Un cinéaste de l'urbanitéSur les treize longs métrages qui constituent sa trop courte
carrière (il meurt en 1960 à l'âge de 54 ans), dix se
situent, en effet, dans Paris et mettent en scène des Parisiens. Les
trois seuls films situés en dehors de la capitale le sont d'ailleurs
pour des raisons indépendantes de sa volonté, et en premier lieu
historiques. Comme Becker commence sa carrière de réalisateur
pendant l'Occupation, il peut difficilement tourner ses extérieurs dans
le Paris occupé. C'est pourquoi le premier (Dernier atout, 1942) évoque un pays
imaginaire d'Amérique Latine, reconstitué en fait à Nice
tandis que le deuxième (Goupi mains
rouges, 1943), adapté du livre éponyme de
Pierre Véry, montre la vie des paysans du Sud-Ouest, région dans
laquelle Becker a filmé les extérieurs. Pourtant, même dans
ce film "paysan", Paris n'est pas tout à fait
absente dans la mesure où elle cristallise une bonne partie du conflit
père/fils par l'opposition ville/campagne. Le troisième film
à ne pas être situé dans Paris, et pour cause, est
l'adaptation des contes des Mille et une
nuits : Ali Baba et les quarante
voleurs, tourné au Maroc en 1954.
Mais mis à part ces trois films, tous les
autres prennent Paris comme cadre géographique, c'est-à-dire un
espace physique et social où le cinéaste doit inscrire ses
personnages. Car Becker est d'abord un cinéaste de l'urbanité,
qui aime filmer une ville qu'il connaît parfaitement et dans laquelle il
vit depuis sa naissance. Dans sa filmographie, la géographie parisienne
ne sert pas seulement à situer ses personnages dans un endroit
reconnaissable par le spectateur mais à révéler leur
statut sociologique pour atteindre cette "vraisemblance"
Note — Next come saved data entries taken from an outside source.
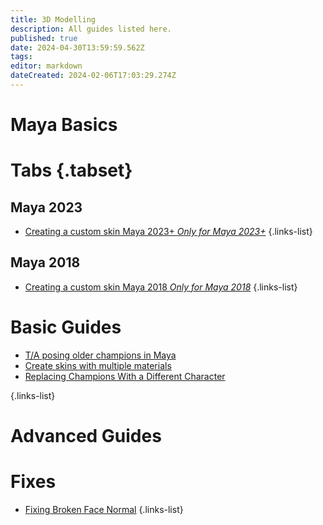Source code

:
 ```yaml
---
title: 3D Modelling
description: All guides listed here.
published: true
date: 2024-04-30T13:59:59.562Z
tags: 
editor: markdown
dateCreated: 2024-02-06T17:03:29.274Z
---
```


# Maya Basics
# Tabs {.tabset}
## Maya 2023
- [Creating a custom skin Maya 2023+ *Only for Maya 2023+*](/specific-guide/3d-modelling/create-customskin-maya2023)
 {.links-list}
 
## Maya 2018
- [Creating a custom skin Maya 2018 *Only for Maya 2018*](/specific-guide/3d-modelling/create-customskin-maya2018)
 {.links-list}

# Basic Guides
- [T/A posing older champions in Maya](/specific-guide/3d-modelling/tposeoldchamps)
- [Create skins with multiple materials](/specific-guide/texturing/create-skin-with-multiple-mats)
- [Replacing Champions With a Different Character](/specific-guide/3d-modelling/Replacing-Champion-With-a-Completely-Different-Model)

 {.links-list}
<!--- [Maya's Skin Bind Settings](/specific-guide/3d-modelling/mayabindsettings)-->


# Advanced Guides

# Fixes
- [Fixing Broken Face Normal](/specific-guide/3d-modelling/Fixing_broken_face_normals)
 {.links-list}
des comportements, des langages, des gestes à laquelle la presse de
l'époque semble très sensible. Ce que Barthes appellera plus tard
"effet de réel" pour la littérature et qui
est un des fondements du "réalisme
cinématographique" auquel on rattache souvent le
cinéaste.
En effet, la crédibilité de la représentation
cinématographique d'un personnage dépend en grande partie de
l'espace géographique et social dans lequel il évolue. Becker le
sait et, a fortiori, pour souligner les différences entre les
personnages qu'il met en scène. On ne filme pas un bourgeois dans le
même quartier qu'un ouvrier. C'est pourquoi Becker va utiliser toutes les
facettes du Paris de l'après-guerre, des quartiers populaires aux
quartiers aisés, avec un souci de vérité et de justesse
dans la représentation, qui font de ses films, encore aujourd'hui, un
témoignage très instructif sur la physionomie de la capitale
durant cette période.
Le Paris occupé : l'infilmableOn l'a dit, Becker choisit de ne pas filmer le
Paris occupé par les Allemands pour ses deux premiers films,
Dernier atout et
Goupi mains rouges. Mais dès
le troisième, Falbalas qui est largement
autobiographique, le cinéaste comprend qu'il ne peut situer l'action en
dehors de la ville qui l'a vu naître et grandir auprès d'une
mère couturière dans les beaux arrondissements de Paris. C'est
pourquoi, pour ses extérieurs, il installe sa caméra durant le
printemps 1944 dans le quartier des Invalides, avec ses grands immeubles
haussmanniens où se situe la maison de couture du personnage principal
du film. Mais ce sont des rues étrangement vides, sans voiture, que
parcourent quelques cyclistes ou passants isolés et qui
témoignent de cette France occupée comme peu de films de
l'époque ont su le montrer, préférant en majorité
évoquer un passé prestigieux et idéalisé (on peut
se reporter, pour l'étude de cette période, à l'ouvrage
très documenté de Jacques Siclier :
La France de Pétain et son
cinéma, Henry Veyrier, 1981). Et évidemment, c'est un
Paris sans Allemands que le cinéaste filme dans
Falbalas mais dont la
présence-absence est sans doute encore plus significative.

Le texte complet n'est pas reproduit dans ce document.